Ever been in a restaurant where a waiter stands by your side while you eat? Once every while they will ask you “Anything you want sir?” Sounds like good service huh! Imagine they stand there all those moment you are eating as they just stare at you awaiting service. Quite irritating I suppose? You’ll tell yourself “what’s this??”, then still later you’ll simply tell him flat out “I’ll just call when I need you, ok?” Just knowing that they are there when we need them is assuring enough, but for them to be hanging around all the time. Hey, we need to enjoy our meal!!
Now let’s apply it to our relationships with our close friends, & loved ones. It sure is fun when we share time, love and laughs. But just as important to consider is that we all need certain amount of time to be separate and apart as well. We all require space for other things, for our hobbies and interests, for other people and most importantly for ourselves. Just like the waiter, it’s enough for us to be assured that they will always be there for us when we needed them. I believe we all experienced situations where in someone’s offer for help comes close to being irritating already. It’s a case of “they seem to be fussing all over you”. That is because there are times (even when we have problems) that we wanted to be alone and ponder them on our own. Lots of times, we are afraid to brush them off thinking we might offend them, then on times we did, they will lament and say “Here I am helping you and yet you’re still angry at me)”. That’s the point that leads to a lot of bad-feelings. If only they can understand that loving (or helping) doesn’t necessarily mean being there for them and with them all the time. Loving (or helping) also means knowing when to back off and leave them in their own private world. Time spent together should not be about quantity, but should be about quality instead. Besides just like in the Law of Polarity, we need to be apart to able to miss one another.
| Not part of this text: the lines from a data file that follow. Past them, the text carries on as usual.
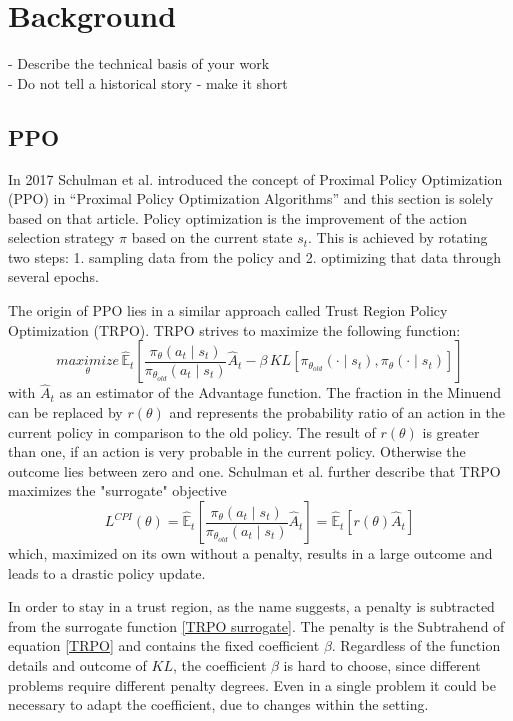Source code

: \chapter{Background}\label{sec:Background}
- Describe the technical basis of your work \\
- Do not tell a historical story - make it short

\section{PPO}
In 2017 Schulman et al. introduced the concept of Proximal Policy Optimization (PPO) in
``Proximal Policy Optimization Algorithms''\cite{scwo2017} and this section is solely based on that article.
Policy optimization is the improvement of the action selection strategy $\pi$ based on the
current state $s_{t}$. This is achieved by rotating two steps: 1. sampling data from the policy and 2.
optimizing that data through several epochs.

The origin of PPO lies in a similar approach called Trust Region Policy Optimization (TRPO).
TRPO strives to maximize the following function:
\begin{equation}\label{TRPO}
    \underset{\theta}{maximize}\,\hat{\mathbb{E}}_{t} [\frac{\pi_{\theta}(a_{t} \mid s_{t})}{\pi_{\theta_{old}}(a_{t} \mid s_{t})}
    \hat{A}_{t}-\beta \, KL[\pi_{\theta_{old}}(\cdot \mid s_{t}),\pi_{\theta}(\cdot \mid s_{t})]]
\end{equation}
with $\hat{A}_{t}$ as an estimator of the Advantage function.
The fraction in the Minuend can be replaced by
$r(\theta)$ %
and represents the probability ratio of an
action in the current policy in comparison to the old policy. The result of $r(\theta)$ is greater than
one, if an action is very probable in the current policy. Otherwise the outcome lies between zero and one.
Schulman et al. further describe that TRPO maximizes the "surrogate" objective
\begin{equation}\label{TRPO surrogate}
    L^{CPI}(\theta) = \hat{\mathbb{E}}_{t}[ \frac{\pi_{\theta}(a_{t} \mid s_{t})}{\pi_{\theta_{old}}(a_{t} \mid s_{t})} \hat{A}_{t}]
    = \hat{\mathbb{E}}_{t}[r(\theta)\hat{A}_{t}]
\end{equation}
which, maximized on its own without a penalty, results in a large outcome and leads to a drastic
policy update.

In order to stay in a trust region, as the name suggests, a penalty is subtracted from the
surrogate function \eqref{TRPO surrogate}.
The penalty is the Subtrahend of equation \eqref{TRPO} and contains the fixed coefficient $\beta$.
Regardless of the function details and outcome of $KL$, the coefficient $\beta$
is hard to choose, since different problems require different penalty degrees. Even in a single problem
it could be necessary to adapt the coefficient, due to changes within the setting.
Let’s go back to the restaurant. We need an additional order or two, we beckon the waiter and here he comes at once at your service. You’ll gush and say “He’s ok, I’ll give him a good tip later.” But there will also be situations where we will call him but he will be busy entertaining other customers. He sees us and put his hands up meaning, he is aware of our needs and will soon come over. That’s Ok, we simply wait. But others however will simply pretend not to see us or just pretend to be busy (the lazy ones or he has other preferred customer). Then we get pissed off. When we get pissed off, there are 3 possible response from us: 1st, We call the attention of the waiter directly, 2ND, we give a piece of our mind to the supervisor (or head waiter), stomp off and refuse to eat in that restaurant again, ever. Unmindfully in our anger we are depriving ourselves of the good food that they offered because of that one indiscretion by a waiter or 3rd, We simply accept things as they are, move ahead and call other waiters while telling ourselves “I am not going to let this waiter ruin my meal.”